:: EXERCISE GOAL ::
Look through the entries for the string "database", and copy each line that holds it.

Start of DATASET RECORDS

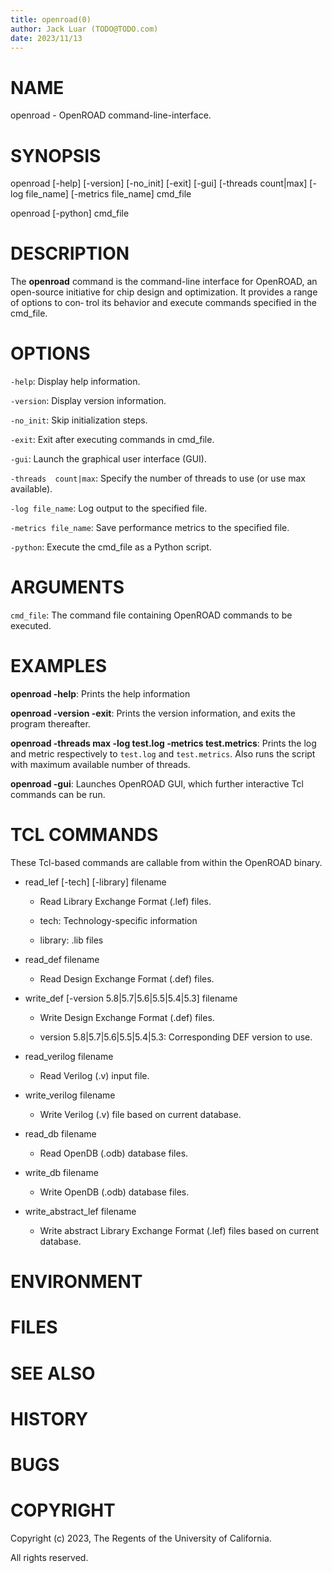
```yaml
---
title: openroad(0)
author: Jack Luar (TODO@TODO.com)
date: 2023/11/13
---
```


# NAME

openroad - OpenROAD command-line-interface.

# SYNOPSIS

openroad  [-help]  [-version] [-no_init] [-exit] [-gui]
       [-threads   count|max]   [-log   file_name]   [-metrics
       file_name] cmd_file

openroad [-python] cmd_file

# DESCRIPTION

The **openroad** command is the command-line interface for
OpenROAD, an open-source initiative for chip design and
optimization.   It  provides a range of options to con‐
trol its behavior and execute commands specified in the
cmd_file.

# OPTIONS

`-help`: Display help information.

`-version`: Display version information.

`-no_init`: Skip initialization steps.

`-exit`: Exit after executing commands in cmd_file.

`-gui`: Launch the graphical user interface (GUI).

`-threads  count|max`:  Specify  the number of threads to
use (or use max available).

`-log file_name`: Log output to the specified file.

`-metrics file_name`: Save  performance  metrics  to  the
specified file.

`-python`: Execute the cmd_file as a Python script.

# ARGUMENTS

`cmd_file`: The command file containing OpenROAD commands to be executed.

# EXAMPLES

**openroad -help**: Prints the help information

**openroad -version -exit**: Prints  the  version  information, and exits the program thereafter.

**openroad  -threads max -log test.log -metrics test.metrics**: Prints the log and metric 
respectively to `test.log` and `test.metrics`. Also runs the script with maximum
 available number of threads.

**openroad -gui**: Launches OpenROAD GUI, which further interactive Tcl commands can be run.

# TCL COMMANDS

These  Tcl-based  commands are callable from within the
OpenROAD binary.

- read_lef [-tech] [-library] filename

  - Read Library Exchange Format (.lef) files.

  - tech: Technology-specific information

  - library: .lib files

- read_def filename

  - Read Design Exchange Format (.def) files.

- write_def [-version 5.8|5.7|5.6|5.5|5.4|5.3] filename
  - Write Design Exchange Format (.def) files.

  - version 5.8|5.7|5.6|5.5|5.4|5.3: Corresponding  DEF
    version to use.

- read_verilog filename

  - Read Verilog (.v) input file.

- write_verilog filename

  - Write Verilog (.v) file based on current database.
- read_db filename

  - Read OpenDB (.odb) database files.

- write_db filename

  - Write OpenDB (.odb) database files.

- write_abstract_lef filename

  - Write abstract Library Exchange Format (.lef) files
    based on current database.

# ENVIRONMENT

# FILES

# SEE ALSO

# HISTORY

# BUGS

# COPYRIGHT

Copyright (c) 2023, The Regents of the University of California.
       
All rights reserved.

End of DATASET RECORDS
Start of DATASET RECORDS

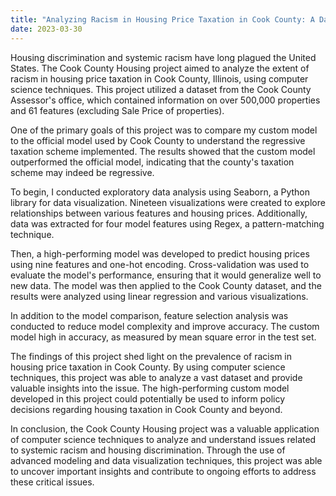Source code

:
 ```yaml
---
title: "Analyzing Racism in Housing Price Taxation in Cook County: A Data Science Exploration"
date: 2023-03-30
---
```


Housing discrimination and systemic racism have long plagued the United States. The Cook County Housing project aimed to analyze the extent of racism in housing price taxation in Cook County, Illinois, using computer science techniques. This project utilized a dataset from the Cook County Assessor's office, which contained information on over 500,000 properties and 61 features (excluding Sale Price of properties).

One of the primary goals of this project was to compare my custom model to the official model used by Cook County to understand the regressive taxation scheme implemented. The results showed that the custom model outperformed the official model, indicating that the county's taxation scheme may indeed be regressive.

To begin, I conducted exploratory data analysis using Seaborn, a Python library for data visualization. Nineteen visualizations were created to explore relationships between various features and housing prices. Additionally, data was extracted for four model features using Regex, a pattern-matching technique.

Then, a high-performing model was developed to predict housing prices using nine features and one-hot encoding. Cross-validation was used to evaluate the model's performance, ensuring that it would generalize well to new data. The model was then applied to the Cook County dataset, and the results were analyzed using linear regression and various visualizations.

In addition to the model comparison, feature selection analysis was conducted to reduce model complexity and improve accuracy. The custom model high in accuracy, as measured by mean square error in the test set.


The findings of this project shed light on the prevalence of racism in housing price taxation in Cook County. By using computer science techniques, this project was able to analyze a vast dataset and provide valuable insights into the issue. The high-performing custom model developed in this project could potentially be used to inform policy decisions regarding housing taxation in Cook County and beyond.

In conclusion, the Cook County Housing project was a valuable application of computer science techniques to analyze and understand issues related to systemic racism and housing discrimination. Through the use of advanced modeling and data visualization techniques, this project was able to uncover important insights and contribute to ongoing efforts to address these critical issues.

End of DATASET RECORDS
Start of DATASET RECORDS

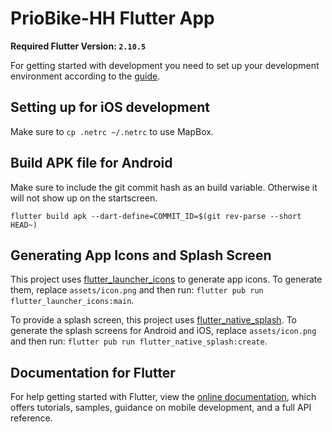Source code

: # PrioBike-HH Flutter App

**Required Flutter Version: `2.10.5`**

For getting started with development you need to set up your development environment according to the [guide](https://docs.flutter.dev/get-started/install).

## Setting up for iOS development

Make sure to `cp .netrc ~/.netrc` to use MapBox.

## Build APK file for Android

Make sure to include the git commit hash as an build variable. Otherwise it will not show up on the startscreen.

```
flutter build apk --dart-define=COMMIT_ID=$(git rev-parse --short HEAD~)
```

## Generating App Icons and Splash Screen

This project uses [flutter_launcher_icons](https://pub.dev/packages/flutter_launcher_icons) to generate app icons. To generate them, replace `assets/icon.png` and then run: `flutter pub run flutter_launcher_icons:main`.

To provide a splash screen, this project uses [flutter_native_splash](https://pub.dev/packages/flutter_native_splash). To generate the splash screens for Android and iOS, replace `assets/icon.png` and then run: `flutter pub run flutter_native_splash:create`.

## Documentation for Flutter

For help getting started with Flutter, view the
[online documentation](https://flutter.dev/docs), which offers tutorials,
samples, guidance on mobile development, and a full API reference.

End of DATASET RECORDS

:: WRITTEN SOLUTION ::
  - Write Verilog (.v) file based on current database.
  - Read OpenDB (.odb) database files.
  - Write OpenDB (.odb) database files.
    based on current database.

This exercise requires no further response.